This is an issue that has come up time and time again. The basic gist of the problem is that when there are Microsoft Cluster Service (MSCS) virtual machines deployed across ESXi hosts (commonly referred to as Cluster Across Boxes or CABs), the virtual machines are sharing access to disks which are typically Raw Device Mappings or RDMs. RDMs are LUNs presented directly to virtual machines. Because we are rebooting an ESXi host which one assumes now has the passive virtual machines/cluster nodes, the other ESXi host or hosts therefore have the active virtual machines/cluster nodes. Since the active nodes have SCSI reservations on the shared disks/RDMs, this slows up the boot process of the ESXi as it tries to interrogate each of these disks during storage discovery. So what can you do to alleviate it? Read on and find out.

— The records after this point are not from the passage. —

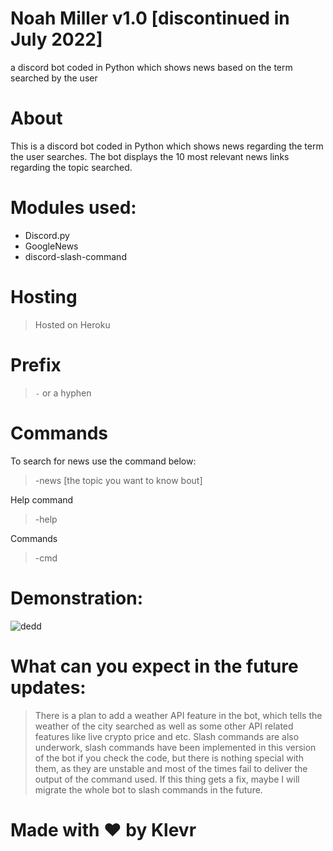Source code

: # Noah Miller v1.0 [discontinued in July 2022]
a discord bot coded in Python which shows news based on the term searched by the user

# About

This is a discord bot coded in Python which shows news regarding the term the user searches. The bot displays the 10 most relevant news links regarding the topic searched. 

# Modules used: 

* Discord.py
* GoogleNews
* discord-slash-command

# Hosting

> Hosted on Heroku

# Prefix

> `-` or a hyphen

# Commands

To search for news use the command below: 

> -news [the topic you want to know bout]

Help command

> -help

Commands

> -cmd

# Demonstration:

![dedd](https://user-images.githubusercontent.com/68228966/137582505-9fa1e7b3-15aa-408f-b926-e6b437cb3d30.JPG)

# What can you expect in the future updates:

> There is a plan to add a weather API feature in the bot, which tells the weather of the city searched as well as some other API related features like live crypto price and etc. Slash commands are also underwork, slash commands have been implemented in this version of the bot if you check the code, but there is nothing special with them, as they are unstable and most of the times fail to deliver the output of the command used. If this thing gets a fix, maybe I will migrate the whole bot to slash commands in the future. 

# Made with ❤️ by Klevr
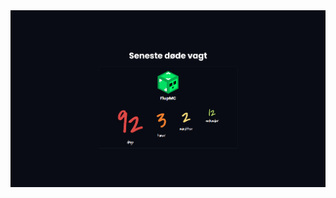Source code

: <img src="https://raw.githubusercontent.com/Simonmaribo/plexit-latest-killed-guard/master/images/website.png" width="1080" alt="" />
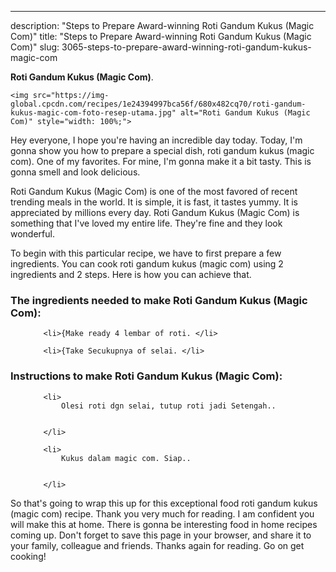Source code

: ---
description: "Steps to Prepare Award-winning Roti Gandum Kukus (Magic Com)"
title: "Steps to Prepare Award-winning Roti Gandum Kukus (Magic Com)"
slug: 3065-steps-to-prepare-award-winning-roti-gandum-kukus-magic-com

<p>
	<strong>Roti Gandum Kukus (Magic Com)</strong>. 
	
</p>
<p>
	
	<img src="https://img-global.cpcdn.com/recipes/1e24394997bca56f/680x482cq70/roti-gandum-kukus-magic-com-foto-resep-utama.jpg" alt="Roti Gandum Kukus (Magic Com)" style="width: 100%;">
	
	
</p>
<p>
	Hey everyone, I hope you're having an incredible day today. Today, I'm gonna show you how to prepare a special dish, roti gandum kukus (magic com). One of my favorites. For mine, I'm gonna make it a bit tasty. This is gonna smell and look delicious.
</p>
	
<p>
	Roti Gandum Kukus (Magic Com) is one of the most favored of recent trending meals in the world. It is simple, it is fast, it tastes yummy. It is appreciated by millions every day. Roti Gandum Kukus (Magic Com) is something that I've loved my entire life. They're fine and they look wonderful.
</p>
<p>
	
</p>

<p>
To begin with this particular recipe, we have to first prepare a few ingredients. You can cook roti gandum kukus (magic com) using 2 ingredients and 2 steps. Here is how you can achieve that.
</p>

<h3>The ingredients needed to make Roti Gandum Kukus (Magic Com):</h3>

<ol>
	
		<li>{Make ready 4 lembar of roti. </li>
	
		<li>{Take Secukupnya of selai. </li>
	
</ol>
<p>
	
</p>

<h3>Instructions to make Roti Gandum Kukus (Magic Com):</h3>

<ol>
	
		<li>
			Olesi roti dgn selai, tutup roti jadi Setengah..
			
			
		</li>
	
		<li>
			Kukus dalam magic com. Siap..
			
			
		</li>
	
</ol>

<p>
	
</p>

<p>
	So that's going to wrap this up for this exceptional food roti gandum kukus (magic com) recipe. Thank you very much for reading. I am confident you will make this at home. There is gonna be interesting food in home recipes coming up. Don't forget to save this page in your browser, and share it to your family, colleague and friends. Thanks again for reading. Go on get cooking!
</p>

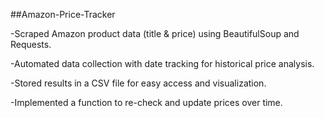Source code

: ##Amazon-Price-Tracker

-Scraped Amazon product data (title & price) using BeautifulSoup and Requests.

-Automated data collection with date tracking for historical price analysis.

-Stored results in a CSV file for easy access and visualization.

-Implemented a function to re-check and update prices over time.
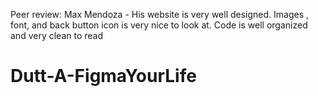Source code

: Peer review: Max Mendoza - His website is very well designed. Images , font, and back button icon is very nice to look at. Code is well organized and very clean to read 
# Dutt-A-FigmaYourLife
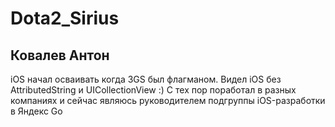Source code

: # Dota2_Sirius

## Ковалев Антон
iOS начал осваивать когда 3GS был флагманом. Видел iOS без AttributedString и UICollectionView :) С тех пор поработал в разных компаниях и сейчас являюсь руководителем подгруппы iOS-разработки в Яндекс Go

As mentioned, this issue has been around for a while. The resolution is basically to get the ESXi host storage discovery process to skip over the LUNs on which a SCSI Reservation has been detected. On ESXi/ESX 4.0, we recommended changing the advanced option Scsi.UWConflictRetries
to 80
. In ESX/ESXi 4.1, a new advanced option called Scsi.CRTimeoutDuringBoot
was introduced (CR is short for Conflict Retries), and the recommendation was to set this value to 1
to speed up the boot process. What these settings did was effectively get the discovery process to move on as quickly as possible once a SCSI reservation was detected.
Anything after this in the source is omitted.